Practical guidance: what to do first, and when to add GPUs
- Benchmark on your real instances. Vendor demos highlight potential but results are highly instance-dependent. Use representative testbeds.
- Prioritize RAM and memory bandwidth. For MILP/MIP workloads (LPs augmented with integer/binary variables that create an exponential search tree of nodes), ensure enough system memory (RAM) (for optimization solvers, capacity and bandwidth are often the primary constraints.) before expecting parallel threads or GPU offload to help. Solvers often duplicate matrix data across threads.
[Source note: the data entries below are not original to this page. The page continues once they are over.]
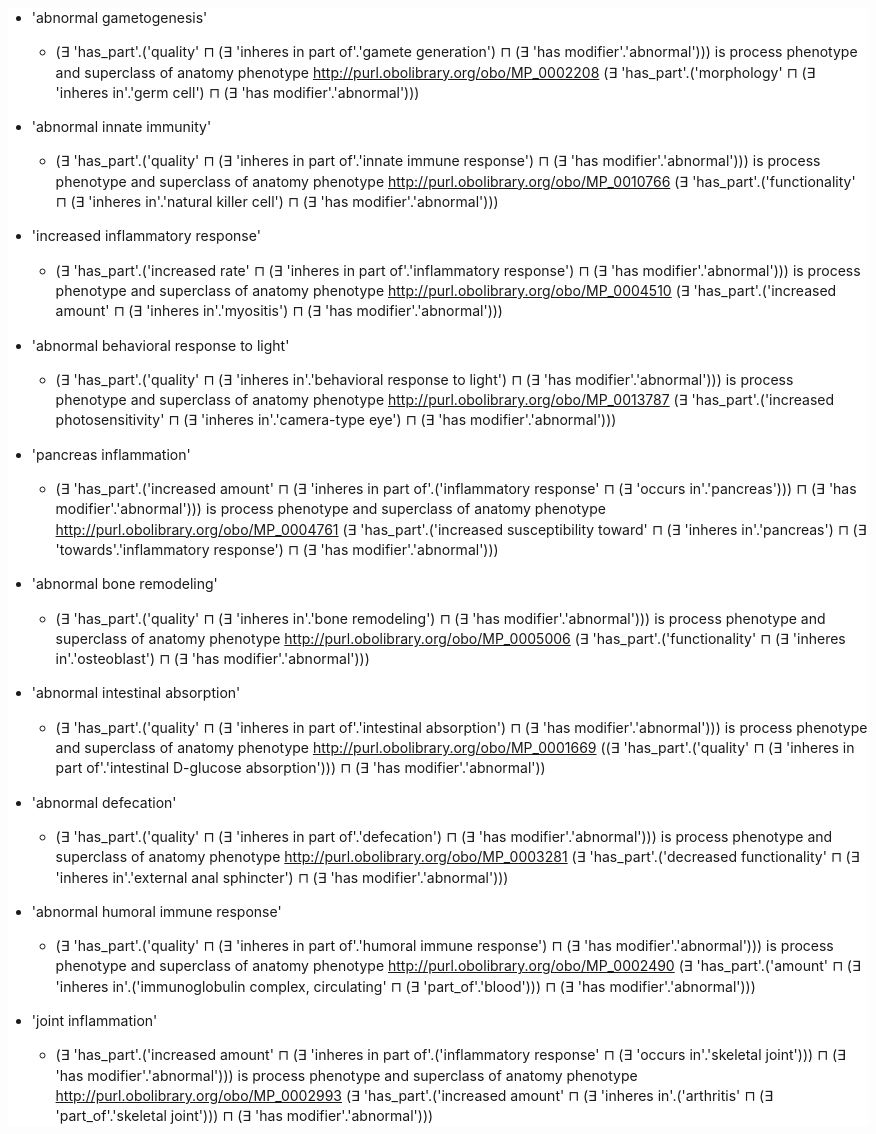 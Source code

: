* 'abnormal gametogenesis'
    * (∃ 'has_part'.('quality' ⊓ (∃ 'inheres in part of'.'gamete generation') ⊓ (∃ 'has modifier'.'abnormal'))) is process phenotype and superclass of anatomy phenotype <http://purl.obolibrary.org/obo/MP_0002208> (∃ 'has_part'.('morphology' ⊓ (∃ 'inheres in'.'germ cell') ⊓ (∃ 'has modifier'.'abnormal'))) 

* 'abnormal innate immunity'
    * (∃ 'has_part'.('quality' ⊓ (∃ 'inheres in part of'.'innate immune response') ⊓ (∃ 'has modifier'.'abnormal'))) is process phenotype and superclass of anatomy phenotype <http://purl.obolibrary.org/obo/MP_0010766> (∃ 'has_part'.('functionality' ⊓ (∃ 'inheres in'.'natural killer cell') ⊓ (∃ 'has modifier'.'abnormal'))) 

* 'increased inflammatory response'
    * (∃ 'has_part'.('increased rate' ⊓ (∃ 'inheres in part of'.'inflammatory response') ⊓ (∃ 'has modifier'.'abnormal'))) is process phenotype and superclass of anatomy phenotype <http://purl.obolibrary.org/obo/MP_0004510> (∃ 'has_part'.('increased amount' ⊓ (∃ 'inheres in'.'myositis') ⊓ (∃ 'has modifier'.'abnormal'))) 

* 'abnormal behavioral response to light'
    * (∃ 'has_part'.('quality' ⊓ (∃ 'inheres in'.'behavioral response to light') ⊓ (∃ 'has modifier'.'abnormal'))) is process phenotype and superclass of anatomy phenotype <http://purl.obolibrary.org/obo/MP_0013787> (∃ 'has_part'.('increased photosensitivity' ⊓ (∃ 'inheres in'.'camera-type eye') ⊓ (∃ 'has modifier'.'abnormal'))) 

* 'pancreas inflammation'
    * (∃ 'has_part'.('increased amount' ⊓ (∃ 'inheres in part of'.('inflammatory response' ⊓ (∃ 'occurs in'.'pancreas'))) ⊓ (∃ 'has modifier'.'abnormal'))) is process phenotype and superclass of anatomy phenotype <http://purl.obolibrary.org/obo/MP_0004761> (∃ 'has_part'.('increased susceptibility toward' ⊓ (∃ 'inheres in'.'pancreas') ⊓ (∃ 'towards'.'inflammatory response') ⊓ (∃ 'has modifier'.'abnormal'))) 

* 'abnormal bone remodeling'
    * (∃ 'has_part'.('quality' ⊓ (∃ 'inheres in'.'bone remodeling') ⊓ (∃ 'has modifier'.'abnormal'))) is process phenotype and superclass of anatomy phenotype <http://purl.obolibrary.org/obo/MP_0005006> (∃ 'has_part'.('functionality' ⊓ (∃ 'inheres in'.'osteoblast') ⊓ (∃ 'has modifier'.'abnormal'))) 

* 'abnormal intestinal absorption'
    * (∃ 'has_part'.('quality' ⊓ (∃ 'inheres in part of'.'intestinal absorption') ⊓ (∃ 'has modifier'.'abnormal'))) is process phenotype and superclass of anatomy phenotype <http://purl.obolibrary.org/obo/MP_0001669> ((∃ 'has_part'.('quality' ⊓ (∃ 'inheres in part of'.'intestinal D-glucose absorption'))) ⊓ (∃ 'has modifier'.'abnormal')) 

* 'abnormal defecation'
    * (∃ 'has_part'.('quality' ⊓ (∃ 'inheres in part of'.'defecation') ⊓ (∃ 'has modifier'.'abnormal'))) is process phenotype and superclass of anatomy phenotype <http://purl.obolibrary.org/obo/MP_0003281> (∃ 'has_part'.('decreased functionality' ⊓ (∃ 'inheres in'.'external anal sphincter') ⊓ (∃ 'has modifier'.'abnormal'))) 

* 'abnormal humoral immune response'
    * (∃ 'has_part'.('quality' ⊓ (∃ 'inheres in part of'.'humoral immune response') ⊓ (∃ 'has modifier'.'abnormal'))) is process phenotype and superclass of anatomy phenotype <http://purl.obolibrary.org/obo/MP_0002490> (∃ 'has_part'.('amount' ⊓ (∃ 'inheres in'.('immunoglobulin complex, circulating' ⊓ (∃ 'part_of'.'blood'))) ⊓ (∃ 'has modifier'.'abnormal'))) 

* 'joint inflammation'
    * (∃ 'has_part'.('increased amount' ⊓ (∃ 'inheres in part of'.('inflammatory response' ⊓ (∃ 'occurs in'.'skeletal joint'))) ⊓ (∃ 'has modifier'.'abnormal'))) is process phenotype and superclass of anatomy phenotype <http://purl.obolibrary.org/obo/MP_0002993> (∃ 'has_part'.('increased amount' ⊓ (∃ 'inheres in'.('arthritis' ⊓ (∃ 'part_of'.'skeletal joint'))) ⊓ (∃ 'has modifier'.'abnormal'))) 
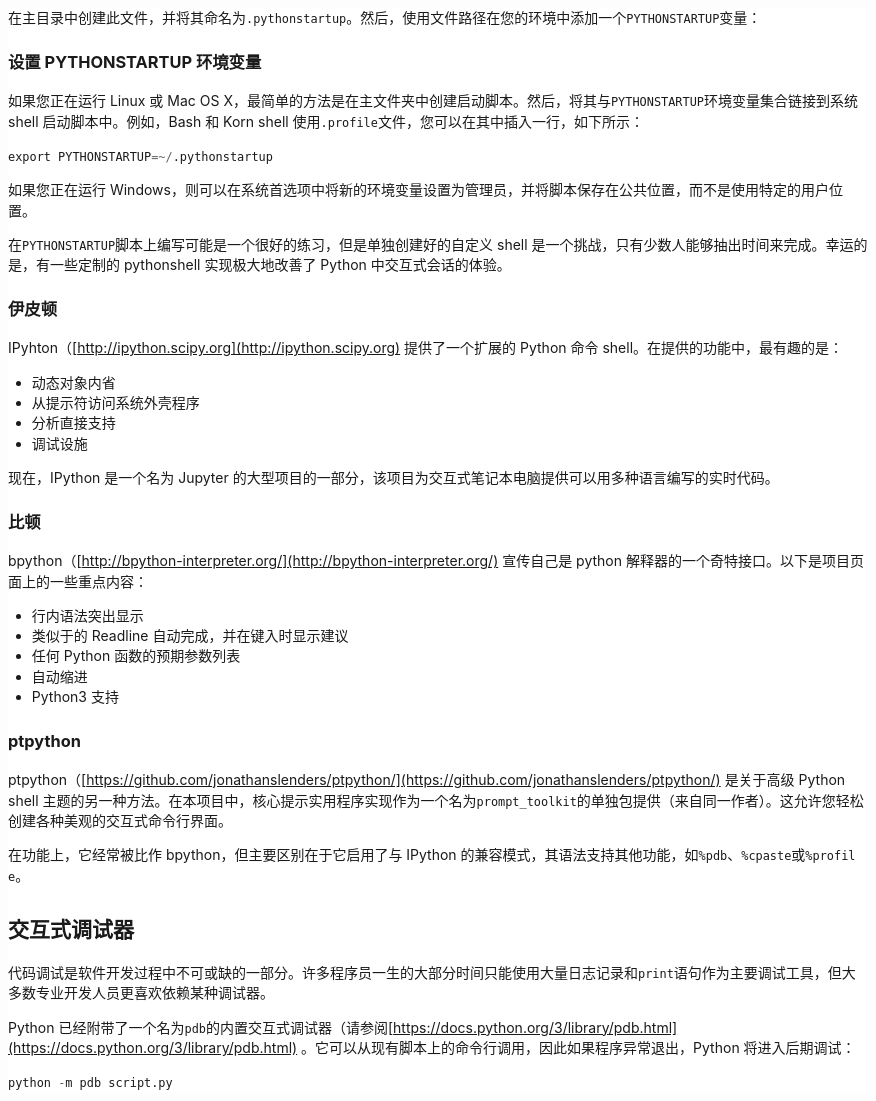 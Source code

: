 在主目录中创建此文件，并将其命名为`.pythonstartup`。然后，使用文件路径在您的环境中添加一个`PYTHONSTARTUP`变量：

### 设置 PYTHONSTARTUP 环境变量

如果您正在运行 Linux 或 Mac OS X，最简单的方法是在主文件夹中创建启动脚本。然后，将其与`PYTHONSTARTUP`环境变量集合链接到系统 shell 启动脚本中。例如，Bash 和 Korn shell 使用`.profile`文件，您可以在其中插入一行，如下所示：

```py
export PYTHONSTARTUP=~/.pythonstartup

```

如果您正在运行 Windows，则可以在系统首选项中将新的环境变量设置为管理员，并将脚本保存在公共位置，而不是使用特定的用户位置。

在`PYTHONSTARTUP`脚本上编写可能是一个很好的练习，但是单独创建好的自定义 shell 是一个挑战，只有少数人能够抽出时间来完成。幸运的是，有一些定制的 pythonshell 实现极大地改善了 Python 中交互式会话的体验。

### 伊皮顿

IPyhton（[http://ipython.scipy.org](http://ipython.scipy.org) 提供了一个扩展的 Python 命令 shell。在提供的功能中，最有趣的是：

*   动态对象内省
*   从提示符访问系统外壳程序
*   分析直接支持
*   调试设施

现在，IPython 是一个名为 Jupyter 的大型项目的一部分，该项目为交互式笔记本电脑提供可以用多种语言编写的实时代码。

### 比顿

bpython（[http://bpython-interpreter.org/](http://bpython-interpreter.org/) 宣传自己是 python 解释器的一个奇特接口。以下是项目页面上的一些重点内容：

*   行内语法突出显示
*   类似于的 Readline 自动完成，并在键入时显示建议
*   任何 Python 函数的预期参数列表
*   自动缩进
*   Python3 支持

### ptpython

ptpython（[https://github.com/jonathanslenders/ptpython/](https://github.com/jonathanslenders/ptpython/) 是关于高级 Python shell 主题的另一种方法。在本项目中，核心提示实用程序实现作为一个名为`prompt_toolkit`的单独包提供（来自同一作者）。这允许您轻松创建各种美观的交互式命令行界面。

在功能上，它经常被比作 bpython，但主要区别在于它启用了与 IPython 的兼容模式，其语法支持其他功能，如`%pdb`、`%cpaste`或`%profile`。

## 交互式调试器

代码调试是软件开发过程中不可或缺的一部分。许多程序员一生的大部分时间只能使用大量日志记录和`print`语句作为主要调试工具，但大多数专业开发人员更喜欢依赖某种调试器。

Python 已经附带了一个名为`pdb`的内置交互式调试器（请参阅[https://docs.python.org/3/library/pdb.html](https://docs.python.org/3/library/pdb.html) 。它可以从现有脚本上的命令行调用，因此如果程序异常退出，Python 将进入后期调试：

```py
python -m pdb script.py

```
- Tune modelling and solver settings. Reformulations, presolve, cuts, heuristics, and parameter tuning frequently produce larger gains than raw hardware upgrades.
- Adopt hybrid patterns where they fit. Use GPU PDLP/PDHG for large LP relaxations, GPU heuristics for incumbents, and then CPU simplex/barrier crossovers for numerical polish. This hybrid orchestration is the most pragmatic route today.
- Manage tolerances and validate quality. First-order solvers may be faster at relaxed tolerances; always check primal/dual feasibility and consider crossover for final solutions.
- Prototype in the cloud if needed. Cloud GPU instances and services can let you evaluate feasibility before buying hardware.
- Plan for engineering complexity. Expect to build asynchronous scheduling, selective offload, and fast interconnect usage (NVLink, a high-bandwidth interconnect technology used to reduce CPU<>GPU and GPU<>GPU transfer overheads) to capture end-to-end gains.
Common pitfalls
- Small or highly sequential problems often see no benefit (or slower performance) on GPU.
- Device memory limits on GPUs require careful batching; excessive CPU<>GPU transfers can nullify speedups.
- Pythonic element-wise logic must be moved to vectorized GPU kernels or libraries to benefit.
- First-order methods can trade precision for speed. Crossover/post-processing is frequently necessary and can dominate time to final optimality.
- Amdahl’s Law: the overall speedup is limited by the non-parallel fraction of the workflow.
Conclusion
As GPUs gain larger device memory, improved sparse libraries, tensor units, and faster interconnects, and as open-source projects (cuOpt, cuPDLPx, cuPDLP-C, cuLoRADS) mature, an expanding set of optimization workloads will benefit practically from GPU acceleration. The most promising patterns are hybrid workflows that combine GPU speed for massive, parallelizable kernels with CPU robustness for final numerical refinement. For practitioners, the pragmatic stance is unchanged: prioritize modelling and RAM/CPU infrastructure, then evaluate targeted GPU acceleration for problem classes and instances that map to high-bandwidth, massively parallel patterns.
One question that remains is whether GPU-accelerated LP solving is the barrier remover for large MILPs, or whether faster branch-and-bound fathoming is the more significant factor. A few questions one should be curious about:
- Can branching be parallelized at scale, or is it inherently sequential and “wait-and-see,” with only the “wait” part now taking less time?
- If LPs/MILPs run much faster, are we really solving models that reflect reality?
- And won’t GPU acceleration speed up other algorithms, like x-heuristics (meta, math, learn, grad, hybrid, sim)?